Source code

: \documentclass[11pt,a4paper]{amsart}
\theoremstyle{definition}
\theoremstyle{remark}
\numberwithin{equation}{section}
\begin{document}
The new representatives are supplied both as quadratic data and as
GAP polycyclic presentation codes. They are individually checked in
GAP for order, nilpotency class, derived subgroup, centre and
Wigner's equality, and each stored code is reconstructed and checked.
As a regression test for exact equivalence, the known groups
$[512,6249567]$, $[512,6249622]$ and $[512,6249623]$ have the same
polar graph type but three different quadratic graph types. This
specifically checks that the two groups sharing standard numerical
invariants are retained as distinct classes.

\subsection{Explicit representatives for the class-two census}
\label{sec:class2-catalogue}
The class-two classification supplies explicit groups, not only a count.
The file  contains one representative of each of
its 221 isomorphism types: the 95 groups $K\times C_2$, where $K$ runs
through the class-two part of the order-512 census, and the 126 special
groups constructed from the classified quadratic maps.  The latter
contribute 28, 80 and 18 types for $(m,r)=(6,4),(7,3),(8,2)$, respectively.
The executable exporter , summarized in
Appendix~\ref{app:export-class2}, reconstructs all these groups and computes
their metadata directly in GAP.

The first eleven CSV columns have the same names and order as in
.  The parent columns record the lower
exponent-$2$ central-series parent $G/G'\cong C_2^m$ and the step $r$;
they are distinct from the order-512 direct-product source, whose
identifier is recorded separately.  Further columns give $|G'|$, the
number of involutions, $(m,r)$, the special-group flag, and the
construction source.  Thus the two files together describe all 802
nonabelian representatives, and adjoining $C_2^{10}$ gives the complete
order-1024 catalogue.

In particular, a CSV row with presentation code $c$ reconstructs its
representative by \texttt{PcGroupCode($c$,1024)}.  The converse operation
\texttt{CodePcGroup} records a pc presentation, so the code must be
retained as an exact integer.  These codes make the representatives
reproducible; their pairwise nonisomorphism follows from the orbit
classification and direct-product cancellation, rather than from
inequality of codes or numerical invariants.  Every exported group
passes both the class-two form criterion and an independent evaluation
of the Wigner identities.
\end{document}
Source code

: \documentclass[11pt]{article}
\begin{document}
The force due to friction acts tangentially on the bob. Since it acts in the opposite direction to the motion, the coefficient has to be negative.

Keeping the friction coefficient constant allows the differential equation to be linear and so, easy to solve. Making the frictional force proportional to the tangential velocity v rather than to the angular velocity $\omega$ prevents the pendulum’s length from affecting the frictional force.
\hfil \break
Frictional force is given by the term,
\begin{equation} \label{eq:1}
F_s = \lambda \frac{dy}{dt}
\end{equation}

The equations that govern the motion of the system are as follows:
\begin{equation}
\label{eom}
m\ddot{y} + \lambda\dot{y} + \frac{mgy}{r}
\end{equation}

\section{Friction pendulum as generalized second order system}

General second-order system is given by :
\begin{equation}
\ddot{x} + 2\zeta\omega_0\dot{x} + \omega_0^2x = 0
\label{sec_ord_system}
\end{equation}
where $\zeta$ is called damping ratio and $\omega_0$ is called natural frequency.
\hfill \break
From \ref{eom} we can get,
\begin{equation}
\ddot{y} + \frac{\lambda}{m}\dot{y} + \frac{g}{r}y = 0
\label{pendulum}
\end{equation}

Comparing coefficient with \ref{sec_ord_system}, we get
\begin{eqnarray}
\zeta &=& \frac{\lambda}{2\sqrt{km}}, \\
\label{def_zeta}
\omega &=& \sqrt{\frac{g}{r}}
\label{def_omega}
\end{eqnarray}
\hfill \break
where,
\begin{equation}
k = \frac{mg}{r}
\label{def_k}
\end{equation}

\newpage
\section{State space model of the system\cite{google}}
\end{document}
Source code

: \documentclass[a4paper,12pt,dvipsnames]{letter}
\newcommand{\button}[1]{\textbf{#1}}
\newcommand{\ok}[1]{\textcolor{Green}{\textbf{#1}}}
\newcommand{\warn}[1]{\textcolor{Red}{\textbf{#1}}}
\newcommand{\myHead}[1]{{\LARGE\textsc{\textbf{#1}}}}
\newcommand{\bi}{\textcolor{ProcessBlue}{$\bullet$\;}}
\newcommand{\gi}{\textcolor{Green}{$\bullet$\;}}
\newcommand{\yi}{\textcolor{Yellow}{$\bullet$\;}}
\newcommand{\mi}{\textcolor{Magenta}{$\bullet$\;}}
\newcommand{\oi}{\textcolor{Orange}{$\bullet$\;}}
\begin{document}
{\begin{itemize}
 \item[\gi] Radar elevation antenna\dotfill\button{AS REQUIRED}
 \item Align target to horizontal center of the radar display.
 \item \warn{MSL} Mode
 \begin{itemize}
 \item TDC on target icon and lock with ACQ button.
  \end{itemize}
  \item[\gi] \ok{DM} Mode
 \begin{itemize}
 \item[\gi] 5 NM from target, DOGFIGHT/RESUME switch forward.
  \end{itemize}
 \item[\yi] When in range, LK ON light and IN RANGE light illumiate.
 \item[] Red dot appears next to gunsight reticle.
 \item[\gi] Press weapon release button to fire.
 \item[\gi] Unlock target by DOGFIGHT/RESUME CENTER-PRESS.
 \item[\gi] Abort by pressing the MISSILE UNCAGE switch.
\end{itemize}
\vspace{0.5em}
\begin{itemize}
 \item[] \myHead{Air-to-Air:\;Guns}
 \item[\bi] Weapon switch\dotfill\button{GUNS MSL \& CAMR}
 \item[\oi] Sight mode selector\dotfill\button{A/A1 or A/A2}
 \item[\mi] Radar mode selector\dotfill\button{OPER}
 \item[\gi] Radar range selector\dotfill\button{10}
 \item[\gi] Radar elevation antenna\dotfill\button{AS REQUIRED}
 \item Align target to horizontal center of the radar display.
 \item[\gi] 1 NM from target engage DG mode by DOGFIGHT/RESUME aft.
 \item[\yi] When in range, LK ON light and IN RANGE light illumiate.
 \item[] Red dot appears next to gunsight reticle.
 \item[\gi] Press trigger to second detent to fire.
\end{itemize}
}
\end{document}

------------

• [INSTRUCTIONS TO FOLLOW] From the data above, copy each line that holds "switch".

• [ANSWER TO THE PROBLEM]
 \item[\gi] 5 NM from target, DOGFIGHT/RESUME switch forward.
 \item[\gi] Abort by pressing the MISSILE UNCAGE switch.
 \item[\bi] Weapon switch\dotfill\button{GUNS MSL \& CAMR}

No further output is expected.